When I began to understand that science teaching can (and should) focus on students' curiosity and questions in a way that engages students in “doing science,” not just reading about science, those fears disappeared. I joined my students in this pursuit of understanding how our world works.
I tell my pre-service elementary teachers this now—start with students’ questions and seek answers to those questions together. Don’t worry if you don’t know all of the answers; in fact, if you do, don’t start by giving students answers. The pursuit of understanding how the natural world works involves “doing science.” When you “do science” and learn with your students, you will not be so afraid to teach science.
Do you have an idea of what teacher materials will result from your research?

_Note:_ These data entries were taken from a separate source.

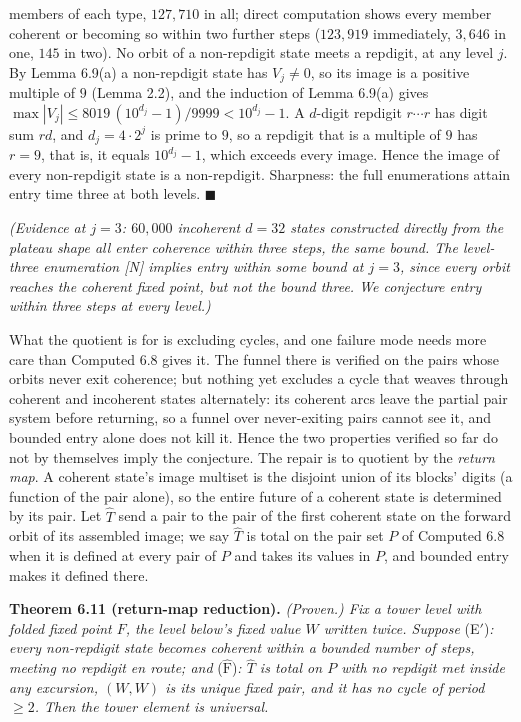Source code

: \documentclass[11pt,letterpaper]{article}
\theoremstyle{paperstyle}
\theoremstyle{paperstyledef}
\theoremstyle{paperstylerem}
\begin{document}
members of each type, \(127{,}710\) in all; direct computation shows every member coherent or becoming so within two further steps (\(123{,}919\) immediately, \(3{,}646\) in one, \(145\) in two). No orbit of a non-repdigit state meets a repdigit, at any level \(j\). By Lemma 6.9(a) a non-repdigit state has \(V_j \neq 0\), so its image is a positive multiple of \(9\) (Lemma 2.2), and the induction of Lemma 6.9(a) gives \(\max|V_j| \leq 8019\,(10^{d_j} - 1)/9999 < 10^{d_j} - 1\). A \(d\)-digit repdigit \(r \cdots r\) has digit sum \(rd\), and \(d_j = 4 \cdot 2^j\) is prime to \(9\), so a repdigit that is a multiple of \(9\) has \(r = 9\), that is, it equals \(10^{d_j} - 1\), which exceeds every image. Hence the image of every non-repdigit state is a non-repdigit. Sharpness: the full enumerations attain entry time three at both levels. \(\blacksquare\)

\emph{(Evidence at \(j = 3\): \(60{,}000\) incoherent \(d = 32\) states constructed directly from the plateau shape all enter coherence within three steps, the same bound. The level-three enumeration {[}N{]} implies entry within some bound at \(j = 3\), since every orbit reaches the coherent fixed point, but not the bound three. We conjecture entry within three steps at every level.)}

What the quotient is for is excluding cycles, and one failure mode needs more care than Computed 6.8 gives it. The funnel there is verified on the pairs whose orbits never exit coherence; but nothing yet excludes a cycle that weaves through coherent and incoherent states alternately: its coherent arcs leave the partial pair system before returning, so a funnel over never-exiting pairs cannot see it, and bounded entry alone does not kill it. Hence the two properties verified so far do not by themselves imply the conjecture. The repair is to quotient by the \emph{return map}. A coherent state's image multiset is the disjoint union of its blocks' digits (a function of the pair alone), so the entire future of a coherent state is determined by its pair. Let \(\widehat{T}\) send a pair to the pair of the first coherent state on the forward orbit of its assembled image; we say \(\widehat{T}\) is total on the pair set \(P\) of Computed 6.8 when it is defined at every pair of \(P\) and takes its values in \(P\), and bounded entry makes it defined there.

\textbf{Theorem 6.11 (return-map reduction).} \emph{(Proven.) Fix a tower level with folded fixed point \(F\), the level below's fixed value \(W\) written twice. Suppose} (E\('\))\emph{: every non-repdigit state becomes coherent within a bounded number of steps, meeting no repdigit en route; and} (\(\widehat{\mathrm{F}}\))\emph{: \(\widehat{T}\) is total on \(P\) with no repdigit met inside any excursion, \((W, W)\) is its unique fixed pair, and it has no cycle of period \(\geq 2\). Then the tower element is universal.}
\end{document}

The teacher learning materials will be made available through a web-based platform and will include videos and interactive teacher learning/professional development activities to support teachers' knowledge construction around the practice of noticing their student disciplinary thinking in science. Designing and testing these materials is the focus of the latter part of this 5-year project. At first, these materials (and this interactive website) will be designed for fifth-grade teachers with a future goal to extend them to other elementary grade levels (but that is looking beyond the scope of this project).
You were in the Lesley/Audubon program* here. What was that like, where did you travel, and what did you get out of it?
This program is fondly referred to by fellow alumni as being “on the bus.” On the bus, I learned how to be both a teacher and learner of science in ways that were engaging and meaningful. I traveled to the US-Mexico borderlands, the Pacific Northwest, and the US and Canadian northeast coast. In my studies, I was completely immersed in different bioregions where I could pursue ecological, environmental, and cultural understanding of the ecosystems within these bioregions.
I learned by interacting with the people and places of these bio-regions and I engaged in “doing science,” teaching science, and living science. It was “on the bus" where I really began to understand how to teach science differently—starting with students’ ideas and thinking, engaging them in “doing science,” and supporting the refinement of their everyday thinking in their pursuit of scientific understanding.
The bus changed who I was as a teacher and because of this program and the impact it had on me, I became increasingly curious about how teachers think about science teaching and learning and about how to support teachers in learning to teach science differently. These questions drive my work as a professor and scholar of elementary science education.
*In cooperation with the Audubon Expedition Institute, Lesley offered a Master of Science in Environmental Education, in which students traveled on a bus in various parts of the US, camping out, studying, and participating in experiential learning situations.